Max Manfredi, Franco Boggero, Lino Straulino, Oliviero Malaspina, Marco Stella, Sergio Alemanno, Claudia Pastorino, Paolo Archetti Maestri, Marcello Stefanelli, Roberta Barabino, Giovanni Peirone, Simona Ugolotti, Roberta (e Giampiero) Alloisio, Alessandro Tomaselli, Gabriele Priolo, Giovanni Acquilino.
Nicola Pisu.
Ci siamo arrivati. Era ora. Ho ascoltato più volte le canzoni del suo disco. Che è disco, un disco, specie se ti piace, anche se è un cd, una chiavetta, una di ‘ste cose aeree che ci si possono mandare per mail.

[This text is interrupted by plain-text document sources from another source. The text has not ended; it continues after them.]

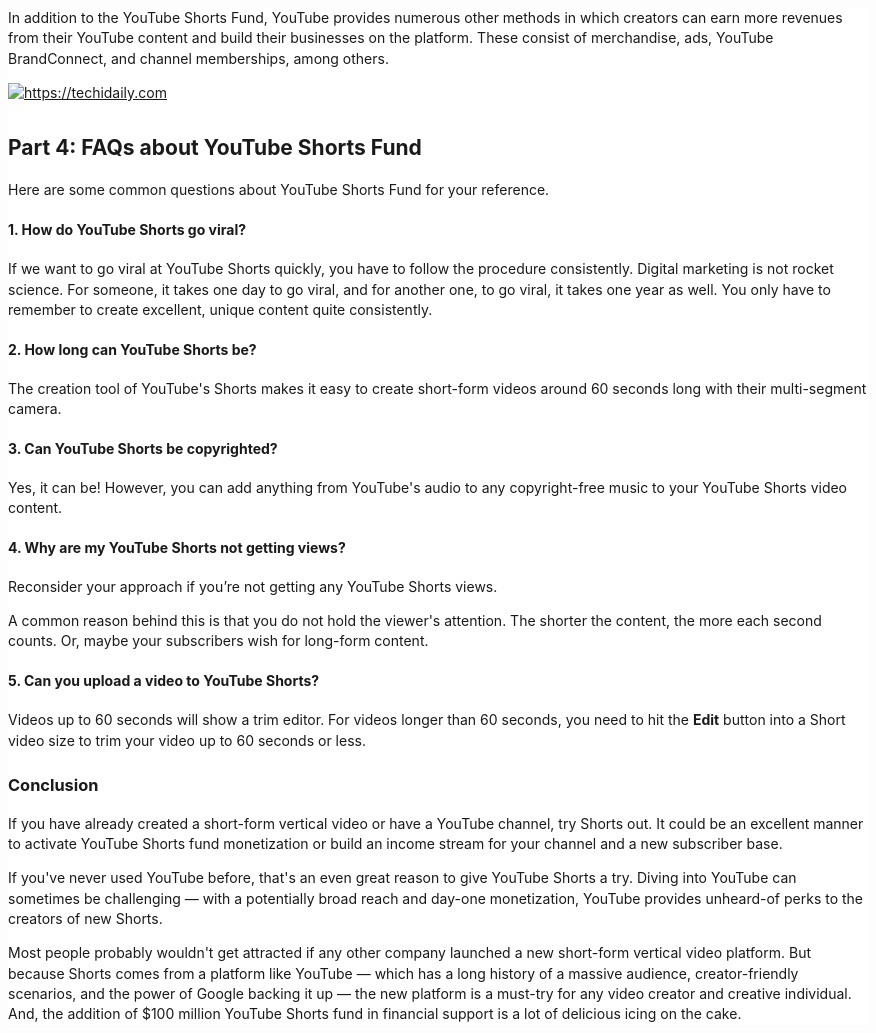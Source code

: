 In addition to the YouTube Shorts Fund, YouTube provides numerous other methods in which creators can earn more revenues from their YouTube content and build their businesses on the platform. These consist of merchandise, ads, YouTube BrandConnect, and channel memberships, among others.


<a href="https://aligracehair.sjv.io/c/5597632/2006941/19272" target="_top" id="2006941">
  <img src="//a.impactradius-go.com/display-ad/19272-2006941" border="0" alt="https://techidaily.com" width="300" height="90"/>
</a>
<img height="0" width="0" src="https://aligracehair.sjv.io/i/5597632/2006941/19272" style="position:absolute;visibility:hidden;" border="0" />


## Part 4: FAQs about YouTube Shorts Fund

Here are some common questions about YouTube Shorts Fund for your reference.

#### 1\. How do YouTube Shorts go viral?

If we want to go viral at YouTube Shorts quickly, you have to follow the procedure consistently. Digital marketing is not rocket science. For someone, it takes one day to go viral, and for another one, to go viral, it takes one year as well. You only have to remember to create excellent, unique content quite consistently.

#### 2\. How long can YouTube Shorts be?

The creation tool of YouTube's Shorts makes it easy to create short-form videos around 60 seconds long with their multi-segment camera.

#### 3\. Can YouTube Shorts be copyrighted?

Yes, it can be! However, you can add anything from YouTube's audio to any copyright-free music to your YouTube Shorts video content.

#### 4\. Why are my YouTube Shorts not getting views?

Reconsider your approach if you’re not getting any YouTube Shorts views.

A common reason behind this is that you do not hold the viewer's attention. The shorter the content, the more each second counts. Or, maybe your subscribers wish for long-form content.

#### 5\. Can you upload a video to YouTube Shorts?

Videos up to 60 seconds will show a trim editor. For videos longer than 60 seconds, you need to hit the **Edit** button into a Short video size to trim your video up to 60 seconds or less.

### Conclusion

If you have already created a short-form vertical video or have a YouTube channel, try Shorts out. It could be an excellent manner to activate YouTube Shorts fund monetization or build an income stream for your channel and a new subscriber base.

If you've never used YouTube before, that's an even great reason to give YouTube Shorts a try. Diving into YouTube can sometimes be challenging — with a potentially broad reach and day-one monetization, YouTube provides unheard-of perks to the creators of new Shorts.

Most people probably wouldn't get attracted if any other company launched a new short-form vertical video platform. But because Shorts comes from a platform like YouTube — which has a long history of a massive audience, creator-friendly scenarios, and the power of Google backing it up — the new platform is a must-try for any video creator and creative individual. And, the addition of $100 million YouTube Shorts fund in financial support is a lot of delicious icing on the cake.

La biglia, se ti becca bene, è altro che una bolla di sapone. Ti fa perdere un occhio e buonanotte. Per esempio: “Melton il sarto”. Che è una canzone cimiteriale. Forse livida. Sicuramente bellissima. Parla (canta, una canzone canta) di “vita che non dura” e dice (suona) che “alla fine ci si veste/ su un letto di viole/ si taglia la giacca/ nelle ore funeste/ pronti per il cielo”.

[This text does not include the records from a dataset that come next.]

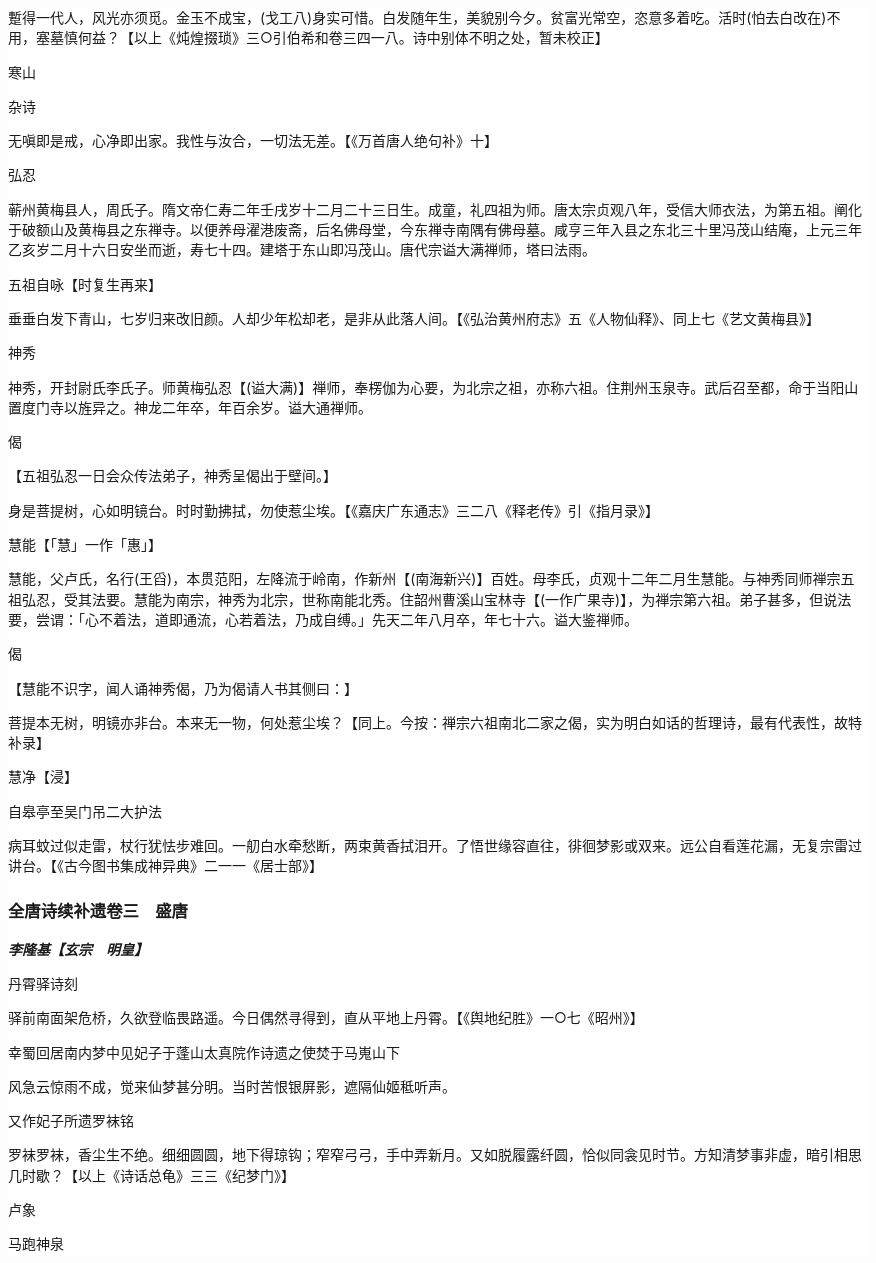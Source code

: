 蹔得一代人，风光亦须觅。金玉不成宝，(戈工八)身实可惜。白发随年生，美貌别今夕。贫富光常空，恣意多着吃。活时(怕去白改在)不用，塞墓慎何益？【以上《炖煌掇琐》三○引伯希和卷三四一八。诗中别体不明之处，暂未校正】  

寒山  

杂诗  

无嗔即是戒，心净即出家。我性与汝合，一切法无差。【《万首唐人绝句补》十】  

弘忍  

蕲州黄梅县人，周氏子。隋文帝仁寿二年壬戌岁十二月二十三日生。成童，礼四祖为师。唐太宗贞观八年，受信大师衣法，为第五祖。阐化于破额山及黄梅县之东禅寺。以便养母濯港废斋，后名佛母堂，今东禅寺南隅有佛母墓。咸亨三年入县之东北三十里冯茂山结庵，上元三年乙亥岁二月十六日安坐而逝，寿七十四。建塔于东山即冯茂山。唐代宗谥大满禅师，塔曰法雨。  

五祖自咏【时复生再来】  

垂垂白发下青山，七岁归来改旧颜。人却少年松却老，是非从此落人间。【《弘治黄州府志》五《人物仙释》、同上七《艺文黄梅县》】  

神秀  

神秀，开封尉氏李氏子。师黄梅弘忍【(谥大满)】禅师，奉楞伽为心要，为北宗之祖，亦称六祖。住荆州玉泉寺。武后召至都，命于当阳山置度门寺以旌异之。神龙二年卒，年百余岁。谥大通禅师。  

偈  

【五祖弘忍一日会众传法弟子，神秀呈偈出于壁间。】  

身是菩提树，心如明镜台。时时勤拂拭，勿使惹尘埃。【《嘉庆广东通志》三二八《释老传》引《指月录》】  

慧能【「慧」一作「惠」】  

慧能，父卢氏，名行(王舀)，本贯范阳，左降流于岭南，作新州【(南海新兴)】百姓。母李氏，贞观十二年二月生慧能。与神秀同师禅宗五祖弘忍，受其法要。慧能为南宗，神秀为北宗，世称南能北秀。住韶州曹溪山宝林寺【(一作广果寺)】，为禅宗第六祖。弟子甚多，但说法要，尝谓：「心不着法，道即通流，心若着法，乃成自缚。」先天二年八月卒，年七十六。谥大鉴禅师。  

偈  

【慧能不识字，闻人诵神秀偈，乃为偈请人书其侧曰：】  

菩提本无树，明镜亦非台。本来无一物，何处惹尘埃？【同上。今按：禅宗六祖南北二家之偈，实为明白如话的哲理诗，最有代表性，故特补录】  

慧净【浸】  

自皋亭至吴门吊二大护法  

病耳蚊过似走雷，杖行犹怯步难回。一舠白水牵愁断，两束黄香拭泪开。了悟世缘容直往，徘徊梦影或双来。远公自看莲花漏，无复宗雷过讲台。【《古今图书集成神异典》二一一《居士部》】  

### 全唐诗续补遗卷三　盛唐  

***李隆基【玄宗　明皇】***  

丹霄驿诗刻  

驿前南面架危桥，久欲登临畏路遥。今日偶然寻得到，直从平地上丹霄。【《舆地纪胜》一○七《昭州》】  

幸蜀回居南内梦中见妃子于蓬山太真院作诗遗之使焚于马嵬山下  

风急云惊雨不成，觉来仙梦甚分明。当时苦恨银屏影，遮隔仙姬秪听声。  

又作妃子所遗罗袜铭  

罗袜罗袜，香尘生不绝。细细圆圆，地下得琼钩；窄窄弓弓，手中弄新月。又如脱履露纤圆，恰似同衾见时节。方知清梦事非虚，暗引相思几时歇？【以上《诗话总龟》三三《纪梦门》】  

卢象  

马跑神泉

“Lettere da Spoon River” è lì, insieme a Melton, a dirci che non è peccato assomigliare a qualcuno e neppure fare una cosa anche grazie al fatto che quella cosa l’ha pensata e detta un altro. E se lo fosse, peccato, vale la pena di commetterlo: senza il peccato/non peccato di assomigliare (o venire, per forza, assimilati a De André) Pisu non avrebbe scritto “la zitella di cuore”. Che sono le uniche parole che ricordo, a distanza di qualche giorno dall’ultimo ascolto, della canzone.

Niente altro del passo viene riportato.